Aerosolization of Mycobacterium tuberculosis by Tidal Breathing

Am J Respir Crit Care Med. 2022 Jul 15;206(2):206-216. doi: 10.1164/rccm.202110-2378OC.


Rationale: Interrupting tuberculosis (TB) transmission requires an improved understanding of how and when the causative organism, Mycobacterium tuberculosis (Mtb), is aerosolized. Although cough is commonly assumed to be the dominant source of Mtb aerosols, recent evidence of cough-independent Mtb release implies the contribution of alternative mechanisms. Objectives: To compare the aerosolization of Mtb bacilli and total particulate matter from patients with TB during three separate respiratory maneuvers: tidal breathing (TiBr), FVC, and cough. Methods: Bioaerosol sampling and Mtb enumeration by live-cell, fluorescence microscopy were combined with real-time measurement of CO2 concentration and total particle counts from 38 patients with GeneXpert-positive TB before treatment initiation. Measurements and Main Results: For all maneuvers, the proportions of particles detected across five size categories were similar, with most particles falling between 0.5-5 μm. Although total particle counts were 4.8-fold greater in cough samples than either TiBr or FVC, all three maneuvers returned similar rates of positivity for Mtb. No correlation was observed between total particle production and Mtb count. Instead, for total Mtb counts, the variability between individuals was greater than the variability between sampling maneuvers.
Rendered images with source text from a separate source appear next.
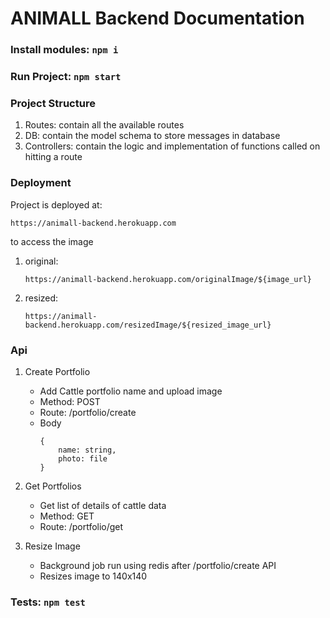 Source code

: # ANIMALL Backend Documentation

### Install modules: `npm i`
### Run Project: `npm start`

### Project Structure
1. Routes: contain all the available routes 
2. DB: contain the model schema to store messages in database 
3. Controllers: contain the logic and implementation of functions called on hitting a route

### Deployment
Project is deployed at: 

`https://animall-backend.herokuapp.com`

to access the image
1. original: 

    `https://animall-backend.herokuapp.com/originalImage/${image_url}`

2. resized:

    `https://animall-backend.herokuapp.com/resizedImage/${resized_image_url}`



### Api

 1. Create Portfolio
    <ul>
    <li> Add Cattle portfolio name and upload image</li>
    <li> Method: POST  </li>
    <li> Route: /portfolio/create 
    </li>
    <li> Body

        {
            name: string,
            photo: file
        }
    </li>
    </ul>    

2. Get Portfolios
    <ul>
    <li> Get list of details of cattle data </li>
    <li> Method: GET  </li>
    <li> Route: /portfolio/get
    </ul>

3. Resize Image
    <ul>
    <li> Background job run using redis after /portfolio/create API </li>
    <li>Resizes image to 140x140</li>
    </ul>

### Tests: `npm test`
Finally, when modelled using 24-hour breath and cough frequencies, our data indicate that TiBr might contribute more than 90% of the daily aerosolized Mtb among symptomatic patients with TB. Conclusions: Assuming the number of viable Mtb organisms released offers a reliable proxy of patient infectiousness, our observations imply that TiBr and interindividual variability in Mtb release might be significant contributors to TB transmission among active cases.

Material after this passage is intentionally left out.